### WORK TO BE COMPLETED
Tally how many lines in the data hold the word "indeed", and give the result with no other text.

### DATASET
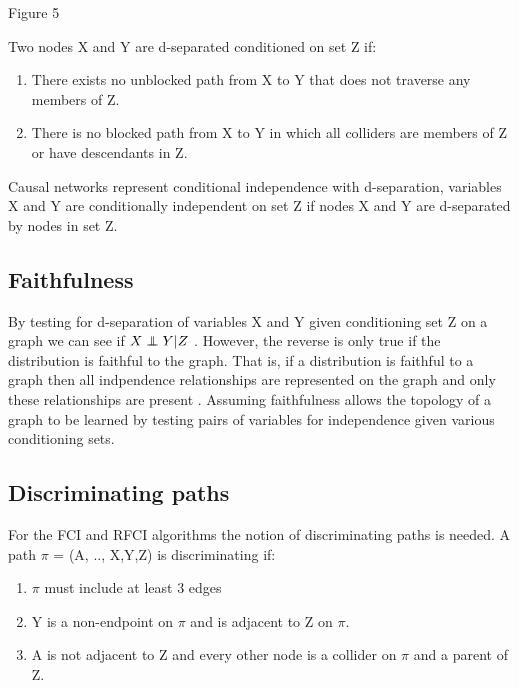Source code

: \documentclass{article}
\newcommand\independent{\protect\mathpalette{\protect\independenT}{\perp}}
\def\independenT#1#2{\mathrel{\rlap{$#1#2$}\mkern2mu{#1#2}}}
\begin{document}
\begin{center}
Figure 5
\end{center}


Two nodes X and Y are d-separated conditioned on set Z if:
\begin{enumerate}
	\item There exists no unblocked path from X to Y that does not traverse any members of Z.\cite{pearl2003causality}
	\item There is no blocked path from X to Y in which all colliders are members of Z or have descendants in Z.\cite{pearl2003causality}
\end{enumerate} 

Causal networks represent conditional independence with d-separation, variables X and Y are conditionally independent on set Z if nodes X and Y are d-separated by nodes in set Z\cite{verma1990causal}.
\\

\subsection{Faithfulness}


By testing for d-separation of variables X and Y given conditioning set Z on a graph we can see if $X \independent Y | Z$ \cite{pearl2009}. However, the reverse is only true if the distribution is faithful to the graph. That is, if a distribution is faithful to a graph then all indpendence relationships are represented on the graph and only these relationships are present \cite{scheines1997introduction}. Assuming faithfulness allows the topology of a graph to be learned by testing pairs of variables for independence given various conditioning sets.
\\

\subsection{Discriminating paths}
For the FCI and RFCI algorithms the notion of discriminating paths is needed. A path $\pi$ = (A, .., X,Y,Z) is discriminating if:
\\

\begin{enumerate}
\item $\pi$ must include at least 3 edges
\item Y is a non-endpoint on $\pi$ and is adjacent to Z on $\pi$.
\item A is not adjacent to Z and every other node is a collider on $\pi$ and a parent of Z. \cite{colombo2012learning} 
\end{enumerate}
\end{document}
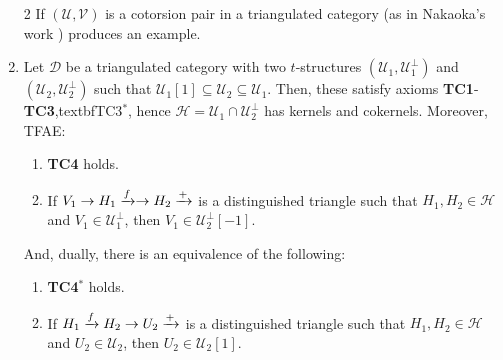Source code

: \begin{examples}
  \begin{enumerate}
    \item[2] If $(\mathcal{U},\mathcal{V})$ is a cotorsion pair in a triangulated
    category (as in Nakaoka's work ) produces an example.
    \item Let $\mathcal{D}$ be a triangulated category with two $t$-structures
    $(\mathcal{U}_1,\mathcal{U}_1^\perp)$ and $(\mathcal{U}_2,\mathcal{U}_2^\perp)$ such that
    $\mathcal{U}_1[1]\subseteq\mathcal{U}_2\subseteq\mathcal{U}_1$. Then, these satisfy
    axioms \textbf{TC1}-\textbf{TC3},textbf{TC3$^*$}, hence $\mathcal{H}=\mathcal{U}_1\cap\mathcal{U}_2^\perp$ has
    kernels and cokernels. Moreover, TFAE:
    \begin{enumerate}
      \item \textbf{TC4} holds.
      \item If $V_1\to H_1\xrightarrow{f}\to H_2\xrightarrow{+}$ is a distinguished triangle such
      that $H_1, H_2\in\mathcal{H}$ and $V_1\in\mathcal{U}_1^\perp$, then $V_1\in\mathcal{U}_2^\perp[-1]$.
    \end{enumerate}
    And, dually, there is an equivalence of the following:
    \begin{enumerate}
      \item \textbf{TC4$^*$} holds.
      \item If $H_1\xrightarrow{f}H_2\to U_2\xrightarrow{+}$ is a distinguished triangle such
      that $H_1,H_2\in\mathcal{H}$ and $U_2\in\mathcal{U}_2$, then $U_2\in\mathcal{U}_2[1]$.
    \end{enumerate}
  \end{enumerate}
\end{examples}
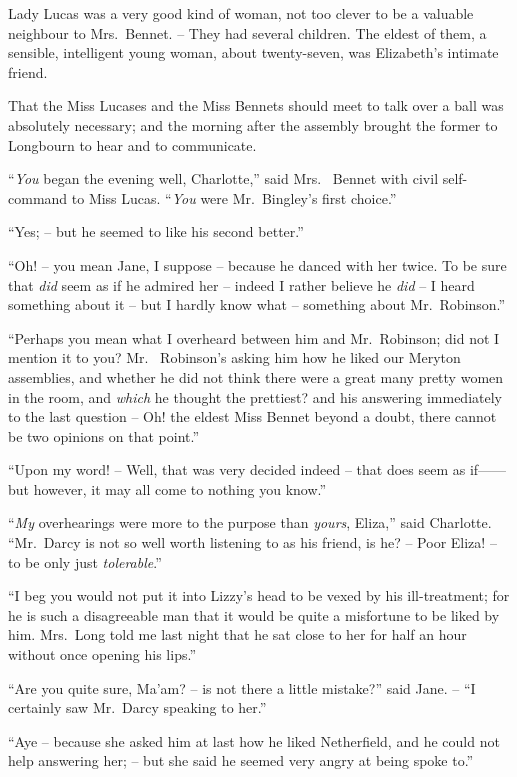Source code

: Lady Lucas was a very good kind of woman, not too
clever to be a valuable neighbour to Mrs.\ Bennet. -- They
had several children. The eldest of them, a sensible,
intelligent young woman, about twenty-seven, was Elizabeth’s
intimate friend.

That the Miss Lucases and the Miss Bennets should
meet to talk over a ball was absolutely necessary; and
the morning after the assembly brought the former to
Longbourn to hear and to communicate.

“\textit{You} began the evening well, Charlotte,” said Mrs.\ %
Bennet with civil self-command to Miss Lucas. “\textit{You}
were Mr.\ Bingley’s first choice.”

“Yes; -- but he seemed to like his second better.”

“Oh! -- you mean Jane, I suppose -- because he danced
with her twice. To be sure that \textit{did} seem as if he admired
her -- indeed I rather believe he \textit{did} -- I heard something
about it -- but I hardly know what -- something about
Mr.\ Robinson.”

“Perhaps you mean what I overheard between him
and Mr.\ Robinson; did not I mention it to you? Mr.\ %
Robinson’s asking him how he liked our Meryton assemblies,
and whether he did not think there were a great
many pretty women in the room, and \textit{which} he thought
the prettiest? and his answering immediately to the last
question -- Oh! the eldest Miss Bennet beyond a doubt,
there cannot be two opinions on that point.”

“Upon my word! -- Well, that was very decided indeed -- that
does seem as if------but however, it may all come
to nothing you know.”

“\textit{My} overhearings were more to the purpose than \textit{yours},
Eliza,” said Charlotte. “Mr.\ Darcy is not so well worth
listening to as his friend, is he? -- Poor Eliza! -- to be only
just \textit{tolerable}.”

“I beg you would not put it into Lizzy’s head to
be vexed by his ill-treatment; for he is such a disagreeable
man that it would be quite a misfortune to be
liked by him. Mrs.\ Long told me last night that he
sat close to her for half an hour without once opening his
lips.”

“Are you quite sure, Ma’am? -- is not there a little
mistake?” said Jane. -- “I certainly saw Mr.\ Darcy
speaking to her.”

“Aye -- because she asked him at last how he liked
Netherfield, and he could not help answering her; -- but
she said he seemed very angry at being spoke to.”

### OUTPUT FOR THIS TASK
2